After bringing the art of Indian cooking as the forerunner in the worldwide cooking scenario, Chef SanjeevKapoor is also living his dream of empowering Indian women through power of cooking to become self-sufficient
SanjeevKapoor has a number of firsts to his credit, among them being the first chef in the World to start his own 24×7 Food TV Channel ‘FoodFood’. Kapoor has also been conferred the ‘Best Chef of India’ award by the Government of India, and was chosen as the Indian ambassador for the United Nation’s Clean Cookstoves campaign for the underprivileged in developing countries.
He has produced more than 150 titles (in English, Hindi, Marathi and Gujarati), the most recent being The Live Well Diet and Everyday Cooking.
Speaking in an exclusive interview, Kapoor speaks about his priorities when it comes to cooking and his hobbies and interests outside the kitchen…
You have emerged as one of the most sought-after names in Indian cuisine today, how did your journey to prominence start?
I had this unique urge of going the opposite direction as compared to others since the time I was a kid. I did think about becoming an architect at one point in time, and then moved to fashion, then engineering or medicine. But, because of this inborn trait of mine to go against the tide, I chose hotel management. The rest is history!
‘Street food’ or ‘home cooked’?
Undoubtedly and hands down “home cooked.
What do you think is your forte when it comes to Indian food?
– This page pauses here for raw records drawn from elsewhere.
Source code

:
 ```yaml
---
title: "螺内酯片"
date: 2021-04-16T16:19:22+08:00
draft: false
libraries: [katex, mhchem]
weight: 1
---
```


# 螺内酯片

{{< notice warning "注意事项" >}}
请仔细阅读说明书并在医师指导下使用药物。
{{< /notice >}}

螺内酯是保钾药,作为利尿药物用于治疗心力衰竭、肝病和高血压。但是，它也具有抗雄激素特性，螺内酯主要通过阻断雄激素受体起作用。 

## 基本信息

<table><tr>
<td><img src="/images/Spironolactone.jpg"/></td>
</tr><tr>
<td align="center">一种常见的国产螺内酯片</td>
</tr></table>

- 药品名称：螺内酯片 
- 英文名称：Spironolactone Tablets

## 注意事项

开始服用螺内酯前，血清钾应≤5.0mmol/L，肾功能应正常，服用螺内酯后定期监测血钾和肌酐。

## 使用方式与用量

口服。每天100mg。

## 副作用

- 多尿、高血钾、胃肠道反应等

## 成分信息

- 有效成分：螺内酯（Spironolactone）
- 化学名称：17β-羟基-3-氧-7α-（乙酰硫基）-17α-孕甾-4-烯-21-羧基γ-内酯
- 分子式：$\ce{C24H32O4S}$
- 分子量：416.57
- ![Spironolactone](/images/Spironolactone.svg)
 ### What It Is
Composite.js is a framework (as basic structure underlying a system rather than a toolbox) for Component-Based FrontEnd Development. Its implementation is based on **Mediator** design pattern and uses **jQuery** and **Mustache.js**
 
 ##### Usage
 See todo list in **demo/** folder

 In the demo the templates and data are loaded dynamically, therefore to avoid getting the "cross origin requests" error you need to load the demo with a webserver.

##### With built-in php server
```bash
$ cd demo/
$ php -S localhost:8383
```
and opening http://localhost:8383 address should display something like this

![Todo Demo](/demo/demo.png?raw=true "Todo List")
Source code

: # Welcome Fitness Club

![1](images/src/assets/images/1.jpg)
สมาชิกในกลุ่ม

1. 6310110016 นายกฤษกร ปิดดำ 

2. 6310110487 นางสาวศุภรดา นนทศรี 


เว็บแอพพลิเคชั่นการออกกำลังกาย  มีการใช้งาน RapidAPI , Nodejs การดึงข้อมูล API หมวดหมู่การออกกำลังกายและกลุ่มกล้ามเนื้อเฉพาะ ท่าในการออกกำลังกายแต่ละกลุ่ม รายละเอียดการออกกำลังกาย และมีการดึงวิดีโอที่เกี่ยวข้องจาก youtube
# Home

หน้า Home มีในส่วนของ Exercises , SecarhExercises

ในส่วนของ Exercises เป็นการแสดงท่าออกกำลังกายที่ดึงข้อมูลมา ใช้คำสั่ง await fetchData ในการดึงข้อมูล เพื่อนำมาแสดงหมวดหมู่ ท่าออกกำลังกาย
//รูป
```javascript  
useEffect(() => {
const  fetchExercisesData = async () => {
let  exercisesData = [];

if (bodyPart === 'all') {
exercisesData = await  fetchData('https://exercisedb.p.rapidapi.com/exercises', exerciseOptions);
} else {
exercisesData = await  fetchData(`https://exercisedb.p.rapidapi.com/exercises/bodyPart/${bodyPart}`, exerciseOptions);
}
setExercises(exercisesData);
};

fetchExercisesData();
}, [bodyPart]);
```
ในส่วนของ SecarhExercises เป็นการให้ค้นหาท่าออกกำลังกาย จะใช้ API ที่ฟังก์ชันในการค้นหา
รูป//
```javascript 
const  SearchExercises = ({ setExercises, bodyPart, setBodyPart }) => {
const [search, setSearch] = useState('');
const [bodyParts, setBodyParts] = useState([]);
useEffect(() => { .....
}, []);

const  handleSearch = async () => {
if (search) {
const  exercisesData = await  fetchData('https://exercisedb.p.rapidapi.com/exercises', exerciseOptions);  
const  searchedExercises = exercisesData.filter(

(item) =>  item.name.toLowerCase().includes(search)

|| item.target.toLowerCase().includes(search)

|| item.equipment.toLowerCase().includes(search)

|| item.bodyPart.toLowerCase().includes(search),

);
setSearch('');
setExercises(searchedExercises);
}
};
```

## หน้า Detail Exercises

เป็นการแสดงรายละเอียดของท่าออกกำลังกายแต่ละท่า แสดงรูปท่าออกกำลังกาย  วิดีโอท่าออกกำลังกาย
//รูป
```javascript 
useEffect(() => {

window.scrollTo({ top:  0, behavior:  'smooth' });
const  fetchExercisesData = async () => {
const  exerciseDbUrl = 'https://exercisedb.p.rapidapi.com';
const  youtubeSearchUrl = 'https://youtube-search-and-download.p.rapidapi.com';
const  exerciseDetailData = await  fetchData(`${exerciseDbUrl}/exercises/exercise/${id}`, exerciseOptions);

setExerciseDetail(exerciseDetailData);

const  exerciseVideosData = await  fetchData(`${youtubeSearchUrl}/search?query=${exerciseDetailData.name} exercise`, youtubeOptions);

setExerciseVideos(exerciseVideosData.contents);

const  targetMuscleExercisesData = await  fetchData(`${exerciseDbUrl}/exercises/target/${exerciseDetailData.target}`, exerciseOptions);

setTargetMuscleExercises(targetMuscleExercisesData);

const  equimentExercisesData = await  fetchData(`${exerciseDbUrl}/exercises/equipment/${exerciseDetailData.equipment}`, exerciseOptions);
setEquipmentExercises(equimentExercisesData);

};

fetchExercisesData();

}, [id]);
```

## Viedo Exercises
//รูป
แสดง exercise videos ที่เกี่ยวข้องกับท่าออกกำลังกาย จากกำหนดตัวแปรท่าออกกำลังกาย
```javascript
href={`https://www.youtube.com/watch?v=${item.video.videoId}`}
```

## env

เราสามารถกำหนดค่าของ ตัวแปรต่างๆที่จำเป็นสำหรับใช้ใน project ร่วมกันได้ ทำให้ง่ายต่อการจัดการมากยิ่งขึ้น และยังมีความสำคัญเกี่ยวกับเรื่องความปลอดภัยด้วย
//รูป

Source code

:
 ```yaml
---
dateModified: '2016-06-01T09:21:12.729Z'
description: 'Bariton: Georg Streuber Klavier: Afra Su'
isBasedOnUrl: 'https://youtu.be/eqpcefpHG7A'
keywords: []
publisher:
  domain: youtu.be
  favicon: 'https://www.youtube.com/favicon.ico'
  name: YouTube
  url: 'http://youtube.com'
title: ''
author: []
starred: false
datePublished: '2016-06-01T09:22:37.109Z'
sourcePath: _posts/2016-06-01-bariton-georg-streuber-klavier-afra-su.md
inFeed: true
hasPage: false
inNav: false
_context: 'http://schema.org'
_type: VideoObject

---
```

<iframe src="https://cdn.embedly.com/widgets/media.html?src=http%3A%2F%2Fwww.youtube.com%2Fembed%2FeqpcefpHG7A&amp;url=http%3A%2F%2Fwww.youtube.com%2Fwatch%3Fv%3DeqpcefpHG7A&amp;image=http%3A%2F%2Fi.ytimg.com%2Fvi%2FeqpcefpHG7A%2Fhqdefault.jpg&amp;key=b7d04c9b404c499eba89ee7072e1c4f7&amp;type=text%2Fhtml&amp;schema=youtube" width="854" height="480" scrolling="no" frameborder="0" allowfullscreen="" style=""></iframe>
I dream of making Indian cuisine, numerouno in the world, and I am not going to rest until I do it! And when I feel so strongly about Indian food, then the forte has to lie in continuously engaging myself in trying out new things that finally result in a very new Indian dish, yet deeply rooted and very indigenous in nature. I think that it’s best to change with the times in terms of food too, yet keeping it very close to your own region. Besides this, I always believe in cooking the smart way and the simple way, with ingredients that are easily available to the masses. After all, what’s the point of dishing something up, if it doesn’t reach the ones who love, follow and look-up to you?
What is the key factor that makes all your dishes authentic?
I emphasise on taste and don’t pay too much heed on the so called word ‘authentic’. In my own restaurants as well I serve not authentic but real, what people like, Indian food. So, I feel the food needs to keep improving as times change. If you like how your dish is, so will your patrons.
Do you think Indians are turning towards healthier food options?
Of course! The talk is there and consumption has started to follow. I would say in the upper strata, people have definitely become more health conscious because they are more informed and aware.
Who is the chef at home?
At home, my wife Alyona, my two daughters, my mom, myself—everybody cooks!
How was your experience of travelling to Australia and what are your views on Australian cuisine and what is unique about it?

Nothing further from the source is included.